The abiu is a delicious creamy fruit native to the headwaters of the Amazon. This unique fruit grows on a medium height tree in hot and humid tropics and subtropics. With an elliptical, round, or pointed shape, the yellow colored abiu has a taste that is different from most other fruits.
The fruits have pearly white translucent pulp that is usually soft, like custard, though some types are firmer. It can contain 1-4 oval-shaped and dark-colored seeds. Unripe fruits have a gummy latex within them that hardens in air. The gel-like flesh is described as having a mild sweet with a distinct flavor resembling creme caramel candy and sometimes even a bit of pineapple! This delicious fruit with jelly flesh is can be eaten just by itself and tastes best as a chilled treat.
People in Columbia who want to eat the abiu are often recommended to grease their lips beforehand so that the latex in the fruit will not stick. Abiu can be sliced in half and the pulp easily scooped out with a spoon. However, you should try to avoid the unpalatable latex near the bright yellow-green skin.
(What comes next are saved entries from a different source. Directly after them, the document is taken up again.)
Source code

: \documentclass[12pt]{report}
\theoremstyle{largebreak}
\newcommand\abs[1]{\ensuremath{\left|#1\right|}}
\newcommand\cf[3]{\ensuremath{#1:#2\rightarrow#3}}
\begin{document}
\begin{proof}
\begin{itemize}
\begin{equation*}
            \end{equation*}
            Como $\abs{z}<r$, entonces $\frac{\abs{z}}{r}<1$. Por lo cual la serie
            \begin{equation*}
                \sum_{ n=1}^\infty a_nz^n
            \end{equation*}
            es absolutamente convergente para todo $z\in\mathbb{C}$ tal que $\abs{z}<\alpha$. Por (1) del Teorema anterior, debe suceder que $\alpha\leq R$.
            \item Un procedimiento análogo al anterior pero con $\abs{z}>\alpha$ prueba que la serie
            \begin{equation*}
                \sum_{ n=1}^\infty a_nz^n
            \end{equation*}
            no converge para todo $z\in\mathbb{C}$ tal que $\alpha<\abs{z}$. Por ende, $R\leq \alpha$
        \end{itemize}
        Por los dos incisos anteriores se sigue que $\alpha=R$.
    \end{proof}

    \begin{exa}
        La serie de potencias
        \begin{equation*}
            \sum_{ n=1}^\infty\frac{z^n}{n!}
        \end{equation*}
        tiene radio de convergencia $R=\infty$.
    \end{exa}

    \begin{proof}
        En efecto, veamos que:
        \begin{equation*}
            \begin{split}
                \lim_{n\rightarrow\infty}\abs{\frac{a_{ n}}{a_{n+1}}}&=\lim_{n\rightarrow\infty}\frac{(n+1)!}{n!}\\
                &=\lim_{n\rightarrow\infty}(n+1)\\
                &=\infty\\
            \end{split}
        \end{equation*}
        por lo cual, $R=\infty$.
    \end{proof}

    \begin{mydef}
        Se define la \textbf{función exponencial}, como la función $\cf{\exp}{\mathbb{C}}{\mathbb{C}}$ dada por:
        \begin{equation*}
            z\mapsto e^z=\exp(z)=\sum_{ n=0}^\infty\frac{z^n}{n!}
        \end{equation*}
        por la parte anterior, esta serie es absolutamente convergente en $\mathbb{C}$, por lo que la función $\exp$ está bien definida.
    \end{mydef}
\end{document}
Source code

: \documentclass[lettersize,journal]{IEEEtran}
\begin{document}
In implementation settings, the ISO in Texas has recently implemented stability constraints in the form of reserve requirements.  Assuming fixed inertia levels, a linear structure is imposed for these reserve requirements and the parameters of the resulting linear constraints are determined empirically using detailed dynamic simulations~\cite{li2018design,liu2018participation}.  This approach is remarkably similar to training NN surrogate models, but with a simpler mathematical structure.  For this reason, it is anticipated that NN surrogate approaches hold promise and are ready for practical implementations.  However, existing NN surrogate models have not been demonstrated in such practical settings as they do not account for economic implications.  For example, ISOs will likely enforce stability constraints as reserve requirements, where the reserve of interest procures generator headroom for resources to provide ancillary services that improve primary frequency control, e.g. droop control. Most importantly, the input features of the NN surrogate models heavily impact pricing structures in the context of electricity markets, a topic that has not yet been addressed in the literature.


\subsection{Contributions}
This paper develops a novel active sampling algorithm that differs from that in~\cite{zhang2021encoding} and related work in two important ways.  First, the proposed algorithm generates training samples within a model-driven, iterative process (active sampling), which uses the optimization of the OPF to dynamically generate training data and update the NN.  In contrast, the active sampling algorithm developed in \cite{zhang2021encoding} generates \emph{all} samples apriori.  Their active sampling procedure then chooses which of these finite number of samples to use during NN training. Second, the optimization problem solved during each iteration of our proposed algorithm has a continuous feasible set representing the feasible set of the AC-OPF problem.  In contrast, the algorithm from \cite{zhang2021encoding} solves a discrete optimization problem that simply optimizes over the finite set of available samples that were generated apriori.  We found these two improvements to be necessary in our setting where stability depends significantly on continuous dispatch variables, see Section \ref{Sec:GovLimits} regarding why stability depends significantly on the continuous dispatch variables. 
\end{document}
It’s usually eaten by itself, but sometimes is used in juices and sorbets, and added to ice cream.
The abiu provides many things of nutritional value, such as vitamin A and C, phosphorus and calcium. If you want to have healthy eyes, vitamin A will help you. Abiu also has a high amount of fiber, which is essential to the digestive system. In Brazil, the fruit is eaten to treat coughs, bronchitis and other related irritations. The latex inside abiu fruits are put on abscesses and used as a vermifuge or purge.